I liked using the yacht basin vs the dike. Didn't have to deal with the water rushing in/out. Truck was safer in parking lot. Better restroom for the wife. I don't know the owner but he can make whatever decisions he wants. Kind of a stretch to blame him for possible future boating deaths because he isn't keeping his ramp open to the public to protect them from their own stupidity. 


Sent from my iPad using Tapatalk


----------



## bmc4041 (Apr 12, 2006)

chickenboy said:


> A horrible, deplorable business decision.


Just because you don't like it doesn't make it a bad business decision. Probably a good business decision or he wouldn't have made it

Sent from my iPad using Tapatalk


----------



## Its Catchy (Apr 10, 2014)

It's a great opportunity for someone with some property to build a boat ramp and make a killing charging a fair price.


----------



## Rods&Cones (Jun 23, 2016)

I've seen small aluminum boats in the channel and no way will they be able to cross the big bay if the winds are pounding like CB stated. They'll have to be choosy on the days now.


----------



## Brian Castille (May 27, 2004)

bmc4041 said:


> Just because you don't like it doesn't make it a bad business decision. Probably a good business decision or he wouldn't have made it


Exactly. If they just wanted to sell out for $1,000,000,000 to someone that wanted to put in restaurants there and shut down the entire marina it would tick a lot of people off but I'm pretty sure it would be a good business decision, lol. It's their property and they can do what they want with it.

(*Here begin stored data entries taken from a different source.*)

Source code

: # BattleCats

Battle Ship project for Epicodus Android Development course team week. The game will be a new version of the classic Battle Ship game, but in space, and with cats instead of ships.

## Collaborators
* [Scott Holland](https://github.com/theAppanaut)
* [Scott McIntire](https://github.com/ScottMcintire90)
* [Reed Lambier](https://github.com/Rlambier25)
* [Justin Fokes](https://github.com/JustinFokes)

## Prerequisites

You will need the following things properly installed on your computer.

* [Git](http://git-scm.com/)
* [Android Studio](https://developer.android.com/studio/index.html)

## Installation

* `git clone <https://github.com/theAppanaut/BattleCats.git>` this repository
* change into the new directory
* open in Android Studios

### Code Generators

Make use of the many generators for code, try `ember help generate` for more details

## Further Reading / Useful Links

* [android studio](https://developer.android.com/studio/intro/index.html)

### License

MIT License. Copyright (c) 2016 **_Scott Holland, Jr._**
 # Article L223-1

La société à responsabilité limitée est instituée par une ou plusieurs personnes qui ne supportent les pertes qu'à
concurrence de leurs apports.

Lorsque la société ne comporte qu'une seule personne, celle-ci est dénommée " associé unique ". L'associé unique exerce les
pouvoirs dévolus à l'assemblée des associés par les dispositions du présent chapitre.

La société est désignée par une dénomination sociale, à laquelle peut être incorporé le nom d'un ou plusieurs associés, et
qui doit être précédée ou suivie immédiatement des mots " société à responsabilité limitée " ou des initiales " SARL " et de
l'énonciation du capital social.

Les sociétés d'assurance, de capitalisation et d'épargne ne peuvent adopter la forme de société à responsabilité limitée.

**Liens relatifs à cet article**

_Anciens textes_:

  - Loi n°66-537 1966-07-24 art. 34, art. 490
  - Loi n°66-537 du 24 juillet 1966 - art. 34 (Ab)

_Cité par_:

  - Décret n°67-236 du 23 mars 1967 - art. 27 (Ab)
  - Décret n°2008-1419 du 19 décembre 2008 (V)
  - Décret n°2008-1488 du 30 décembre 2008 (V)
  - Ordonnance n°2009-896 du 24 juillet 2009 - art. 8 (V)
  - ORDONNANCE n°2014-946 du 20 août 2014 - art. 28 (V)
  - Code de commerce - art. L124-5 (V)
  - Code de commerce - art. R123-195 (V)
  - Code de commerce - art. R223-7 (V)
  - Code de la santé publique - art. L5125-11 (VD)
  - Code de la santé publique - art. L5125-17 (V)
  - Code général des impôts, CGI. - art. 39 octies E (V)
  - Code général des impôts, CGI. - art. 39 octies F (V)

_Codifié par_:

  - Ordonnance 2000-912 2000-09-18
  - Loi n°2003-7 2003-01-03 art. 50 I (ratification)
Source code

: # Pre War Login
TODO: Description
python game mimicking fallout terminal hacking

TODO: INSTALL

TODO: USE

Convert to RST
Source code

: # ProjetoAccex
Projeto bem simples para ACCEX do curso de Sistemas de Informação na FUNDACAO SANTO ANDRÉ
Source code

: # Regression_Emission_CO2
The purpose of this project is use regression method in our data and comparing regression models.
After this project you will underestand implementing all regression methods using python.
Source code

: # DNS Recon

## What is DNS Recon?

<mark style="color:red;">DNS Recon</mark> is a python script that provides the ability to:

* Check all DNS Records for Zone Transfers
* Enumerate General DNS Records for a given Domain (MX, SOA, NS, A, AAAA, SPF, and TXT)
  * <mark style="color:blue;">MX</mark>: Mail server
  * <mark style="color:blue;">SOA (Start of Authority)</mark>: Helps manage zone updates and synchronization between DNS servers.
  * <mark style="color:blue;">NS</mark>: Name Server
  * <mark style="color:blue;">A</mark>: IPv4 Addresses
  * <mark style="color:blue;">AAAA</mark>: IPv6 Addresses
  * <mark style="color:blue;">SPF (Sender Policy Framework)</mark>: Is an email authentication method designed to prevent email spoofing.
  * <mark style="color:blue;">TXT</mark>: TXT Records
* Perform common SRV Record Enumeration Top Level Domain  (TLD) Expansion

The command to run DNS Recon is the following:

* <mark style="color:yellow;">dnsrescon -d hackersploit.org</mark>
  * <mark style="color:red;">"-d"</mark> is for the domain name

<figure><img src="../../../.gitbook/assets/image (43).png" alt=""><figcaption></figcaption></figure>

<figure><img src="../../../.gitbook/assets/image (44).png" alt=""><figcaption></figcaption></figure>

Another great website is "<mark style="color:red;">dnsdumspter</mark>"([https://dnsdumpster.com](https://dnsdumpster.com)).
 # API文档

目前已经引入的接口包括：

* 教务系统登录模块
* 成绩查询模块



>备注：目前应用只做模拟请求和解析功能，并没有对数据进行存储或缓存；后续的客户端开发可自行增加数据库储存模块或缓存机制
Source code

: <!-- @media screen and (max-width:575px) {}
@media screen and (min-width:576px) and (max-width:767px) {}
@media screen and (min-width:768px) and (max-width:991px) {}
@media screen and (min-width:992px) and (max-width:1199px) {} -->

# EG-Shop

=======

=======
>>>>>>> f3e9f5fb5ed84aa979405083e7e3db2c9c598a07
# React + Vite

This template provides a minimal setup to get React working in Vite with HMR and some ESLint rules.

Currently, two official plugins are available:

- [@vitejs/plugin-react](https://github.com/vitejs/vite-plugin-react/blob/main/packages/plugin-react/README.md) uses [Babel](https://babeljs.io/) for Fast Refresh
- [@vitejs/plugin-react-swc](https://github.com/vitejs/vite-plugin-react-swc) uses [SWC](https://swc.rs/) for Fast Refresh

Their "A" customers are those that keep their boats there. Maybe it was getting too chaotic by having it open to the general public?

The $1,500 was probably geared towards guides where they break even on 75 launches.

Definitely isn't very cost effective for the average fisherman but it is what it is and you just have to adapt to the change like changes in the weather.

My understanding is if you are a Texas A&M Galveston graduate, you can launch your boat at the campus as long as you are the owner and operator. Might help out a few folks.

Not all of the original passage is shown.